When Odin (Woden) killed Ymir. His blood flooded the world and drowned all of the giants, except two. But giants grew again in numbers and soon there were as many as before Ymir’s death. Then the gods created seven more worlds using Ymir’s flesh for dirt, his blood for the Oceans, rivers and lakes, his bones for stone, his brain as the clouds, his skull for the heaven. Sparks from Muspelheim flew up and became stars.
One day when the gods were walking they found two tree trunks. They transformed them into the shape of humans. Odin gave them life, Vili gave them mind and Ve gave them the ability to hear, see, and speak. The gods named them Ask and Embla and built the kingdom of Middle-earth for them and to keep the giants out the gods placed a gigantic fence made of Ymirs eye-lashes around Middle-earth.

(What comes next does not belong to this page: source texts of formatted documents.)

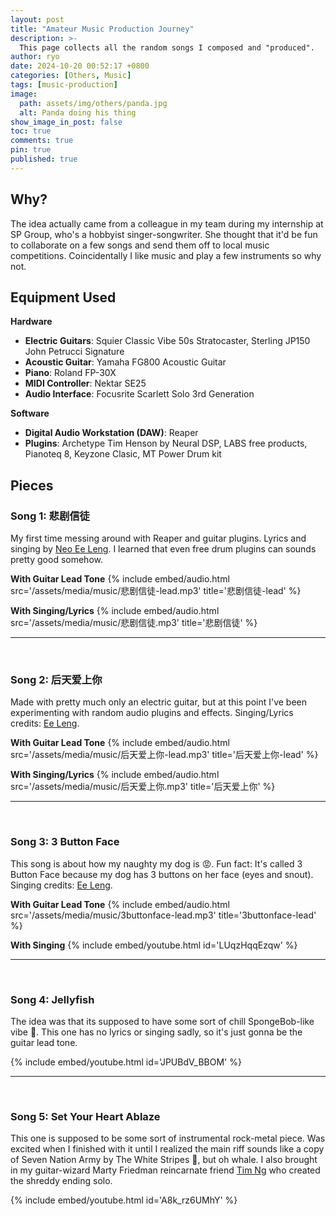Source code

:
```yaml
---
layout: post
title: "Amateur Music Production Journey"
description: >-
  This page collects all the random songs I composed and "produced".
author: ryo
date: 2024-10-20 00:52:17 +0800
categories: [Others, Music]
tags: [music-production]
image:
  path: assets/img/others/panda.jpg
  alt: Panda doing his thing
show_image_in_post: false
toc: true
comments: true
pin: true
published: true
---
```


## Why?

The idea actually came from a colleague in my team during my internship at SP Group, who&apos;s a hobbyist singer-songwriter. She thought that it'd be fun to collaborate on a few songs and send them off to local music competitions. Coincidentally I like music and play a few instruments so why not.

## Equipment Used

**Hardware**

- **Electric Guitars**: Squier Classic Vibe 50s Stratocaster, Sterling JP150 John Petrucci Signature
- **Acoustic Guitar**: Yamaha FG800 Acoustic Guitar
- **Piano**: Roland FP-30X
- **MIDI Controller**: Nektar SE25
- **Audio Interface**: Focusrite Scarlett Solo 3rd Generation

**Software**

- **Digital Audio Workstation (DAW)**: Reaper
- **Plugins**: Archetype Tim Henson by Neural DSP, LABS free products, Pianoteq 8, Keyzone Clasic, MT Power Drum kit

## Pieces

### Song 1: 悲剧信徒

My first time messing around with Reaper and guitar plugins. Lyrics and singing by <a href="https://www.instagram.com/soda.lyrics/" target="_blank">Neo Ee Leng</a>. I learned that even free drum plugins can sounds pretty good somehow.

**With Guitar Lead Tone**
{% include embed/audio.html src='/assets/media/music/悲剧信徒-lead.mp3' title='悲剧信徒-lead' %}

**With Singing/Lyrics**
{% include embed/audio.html src='/assets/media/music/悲剧信徒.mp3' title='悲剧信徒' %}

---

<br>

### Song 2: 后天爱上你

Made with pretty much only an electric guitar, but at this point I've been experimenting with random audio plugins and effects. Singing/Lyrics credits: <a href="https://www.instagram.com/soda.lyrics/" target="_blank">Ee Leng</a>.

**With Guitar Lead Tone**
{% include embed/audio.html src='/assets/media/music/后天爱上你-lead.mp3' title='后天爱上你-lead' %}

**With Singing/Lyrics**
{% include embed/audio.html src='/assets/media/music/后天爱上你.mp3' title='后天爱上你' %}

---

<br>

### Song 3: 3 Button Face

This song is about how my naughty my dog is :rage:. Fun fact: It's called 3 Button Face because my dog has 3 buttons on her face (eyes and snout). Singing credits: <a href="https://www.instagram.com/soda.lyrics/" target="_blank">Ee Leng</a>.

**With Guitar Lead Tone**
{% include embed/audio.html src='/assets/media/music/3buttonface-lead.mp3' title='3buttonface-lead' %}

**With Singing**
{% include embed/youtube.html id='LUqzHqqEzqw' %}

---

<br>

### Song 4: Jellyfish

The idea was that its supposed to have some sort of chill SpongeBob-like vibe 🤡. This one has no lyrics or singing sadly, so it's just gonna be the guitar lead tone.

{% include embed/youtube.html id='JPUBdV_BBOM' %}

---

<br>

### Song 5: Set Your Heart Ablaze

This one is supposed to be some sort of instrumental rock-metal piece. Was excited when I finished with it until I realized the main riff sounds like a copy of Seven Nation Army by The White Stripes 🗿, but oh whale. I also brought in my guitar-wizard Marty Friedman reincarnate friend <a href="https://www.youtube.com/@legovidz1/videos" target="_blank">Tim Ng</a> who created the shreddy ending solo.

{% include embed/youtube.html id='A8k_rz6UMhY' %}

The völva goes on to describe Yggdrasil and the three norns (female symbols of inexorable fate; their names – Urðr (Urd), Verðandandi (Verdandi), and Skuld – indicate the past, present, and future), who spin the threads of fate beneath it.

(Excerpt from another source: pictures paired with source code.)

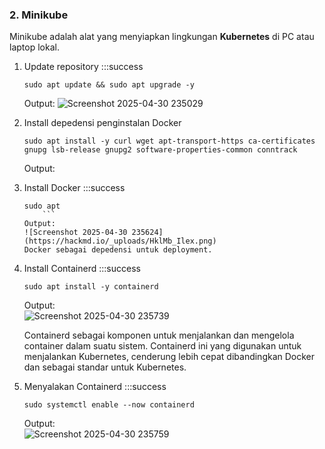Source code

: ### 2. Minikube 
Minikube adalah alat yang menyiapkan lingkungan **Kubernetes** di PC atau laptop lokal.
1. Update repository
    :::success
    ```
    sudo apt update && sudo apt upgrade -y
    ```
    Output:
    ![Screenshot 2025-04-30 235029](https://hackmd.io/_uploads/HycfluLgel.png)

2. Install depedensi penginstalan Docker
    ```
    sudo apt install -y curl wget apt-transport-https ca-certificates gnupg lsb-release gnupg2 software-properties-common conntrack
    ```
    Output:

3. Install Docker
    :::success
    ```
    sudo apt
        ```
    Output:
    ![Screenshot 2025-04-30 235624](https://hackmd.io/_uploads/HklMb_Ilex.png)
    Docker sebagai depedensi untuk deployment.

4. Install Containerd
    :::success
    ```
    sudo apt install -y containerd
    ```
    Output:</br>
    ![Screenshot 2025-04-30 235739](https://hackmd.io/_uploads/ry1SW_Iele.png) </br>
   
    Containerd sebagai komponen untuk menjalankan dan mengelola container dalam suatu sistem. Containerd ini yang digunakan untuk menjalankan Kubernetes, cenderung lebih cepat dibandingkan Docker dan sebagai standar untuk Kubernetes.

6. Menyalakan Containerd
    :::success
    ```
    sudo systemctl enable --now containerd
    ```
    Output:</br>
    ![Screenshot 2025-04-30 235759](https://hackmd.io/_uploads/SJEvZOUlgg.png)
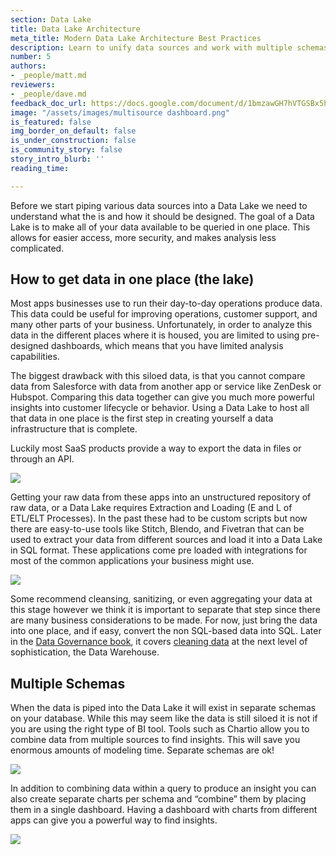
 ```yaml
---
section: Data Lake
title: Data Lake Architecture
meta_title: Modern Data Lake Architecture Best Practices
description: Learn to unify data sources and work with multiple schemas
number: 5
authors:
- _people/matt.md
reviewers:
- _people/dave.md
feedback_doc_url: https://docs.google.com/document/d/1bmzawGH7hVTGSBx5hlgY0jfX05MEYoDLC4pqqD4yR-A/edit?usp=sharing
image: "/assets/images/multisource dashboard.png"
is_featured: false
img_border_on_default: false
is_under_construction: false
is_community_story: false
story_intro_blurb: ''
reading_time: 

---
```

Before we start piping various data sources into a Data Lake we need to understand what the is and how it should be designed. The goal of a Data Lake is to make all of your data available to be queried in one place. This allows for easier access, more security, and makes analysis less complicated.

## How to get data in one place (the lake)

Most apps businesses use to run their day-to-day operations produce data. This data could be useful for improving operations, customer support, and many other parts of your business. Unfortunately, in order to analyze this data in the different places where it is housed, you are limited to using pre-designed dashboards, which means that you have limited analysis capabilities.

The biggest drawback with this siloed data, is that you cannot compare data from Salesforce with data from another app or service like ZenDesk or Hubspot. Comparing this data together can give you much more powerful insights into customer lifecycle or behavior. Using a Data Lake to host all that data in one place is the first step in creating yourself a data infrastructure that is complete.

Luckily most SaaS products provide a way to export the data in files or through an API.

![](https://lh6.googleusercontent.com/EUv8wR8EVLp0Kggw1zY-Ci1EW23V8ibl8Hhllblfo16kyMhvIhsO37NO4Aynop4r0HACsk0LuuiZCLLuahPkkA4eMX3oyG4gk-2Va_vJy2wtkHd6ILo30wQZHyuMMucUFACHHOal )

Getting your raw data from these apps into an unstructured repository of raw data, or a Data Lake requires Extraction and Loading (E and L of ETL/ELT Processes). In the past these had to be custom scripts but now there are easy-to-use tools like Stitch, Blendo, and Fivetran that can be used to extract your data from different sources and load it into a Data Lake in SQL format. These applications come pre loaded with integrations for most of the common applications your business might use.

![](https://lh6.googleusercontent.com/Smv_Jd_N7cdYmQWyNFLwWvzHvmL0KQjKQUbWvTrRIfzqVAMiJETrPrIFkawaO2MACqNuLoAWeOaR3CL126GC9AjMvqZwceggWECxAfpqAIW40IiEO_3gr8ErxWQ68fR0QXsLDx33)

Some recommend cleansing, sanitizing, or even aggregating your data at this stage however we think it is important to separate that step since there are many business considerations to be made. For now, just bring the data into one place, and if easy, convert the non SQL-based data into SQL. Later in the [Data Governance book](https://dataschool.com/data-governance/), it covers [cleaning data](https://dataschool.com/data-governance/data-warehouse-implementation/) at the next level of sophistication, the Data Warehouse.

## Multiple Schemas

When the data is piped into the Data Lake it will exist in separate schemas on your database. While this may seem like the data is still siloed it is not if you are using the right type of BI tool. Tools such as Chartio allow you to combine data from multiple sources to find insights. This will save you enormous amounts of modeling time. Separate schemas are ok!

![](https://lh4.googleusercontent.com/9GJBs6EPMTmaV7dEW8kMCVYy1fu2B89xDpQZ5YjIkQcjnU9QOyI77nFwI_oRRIE5BveHhGe4P98iIJ_m7C5KLW0g3vF6VI7fBse36fljPLKtGxRJiiTsLW2-yxjC61aTSEtLO0rt)

In addition to combining data within a query to produce an insight you can also create separate charts per schema and “combine” them by placing them in a single dashboard. Having a dashboard with charts from different apps can give you a powerful way to find insights.  

![](https://lh3.googleusercontent.com/ybnO4tjHmgDrUd_oeMgbE5u8c32MRd-cXorxTtN26MvuevB2GHIR-PZ0VGw2ByciKmGeIIM5cVRr8FFSyOzc3PMgcqxV6dzLTdFnu6FWpGFEm4uULg0-9xvTDmbBj33ySzaIf8rI)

Norse Mythology is generally darker, but it impacts your life 4 out of the 7 days of the week if you live in the English speaking world.
Courtesy of Wikipedia:
- Tuesday: The name Tuesday comes from the Old English Tiwesdæg (pronounced [ti.wes.dæg] or [ti.wes.dæj], meaning “Tyr’s day.” Tyr (in Old English, Tiw, Tew or Tiu) was a god of combat and heroic glory in Norse mythology and Germanic paganism.
- Wednesday: The name Wednesday comes from the Old English Wōdnesdæg (pronounced [woːd.nes.dæg] or [woːd.nes.dæj) meaning the day of the Germanic god Woden (Wodan), more commonly known as Odin, who was the highest god in Norse mythology, and a prominent god of the Anglo-Saxons (and other places) in England until about the seventh century. In Old Norse myth, Odin, is associated with poetic and musical inspiration.
- Thursday: The name Thursday comes from the Old English Þūnresdæg (pronounced [θuːn.res.dæg] or [θuːn.res.dæj]), meaning the day of Þunor, commonly known in Modern English as Thor, the god of thunder in Norse Mythology and Germanic Paganism.
- Friday: The name Friday comes from the Old English Frigedæg (pronounced [fri.je.dæg] or [fri.je.dæj]), meaning the day of Frige, the Germanic goddess of beauty, who is a later incarnation of the Norse goddess Frigg, but also potentially connected to the Goddess Freyja.
Of note in this story is the symbols of fire and water in the creation of the world, Fates that weave our destiny, a pantheon of gods with specific roles in the creation of the world and specific roles in interacting with the human race, and a flood to cleans the world.
On this “Woden’s” Day I hope you enjoy this story.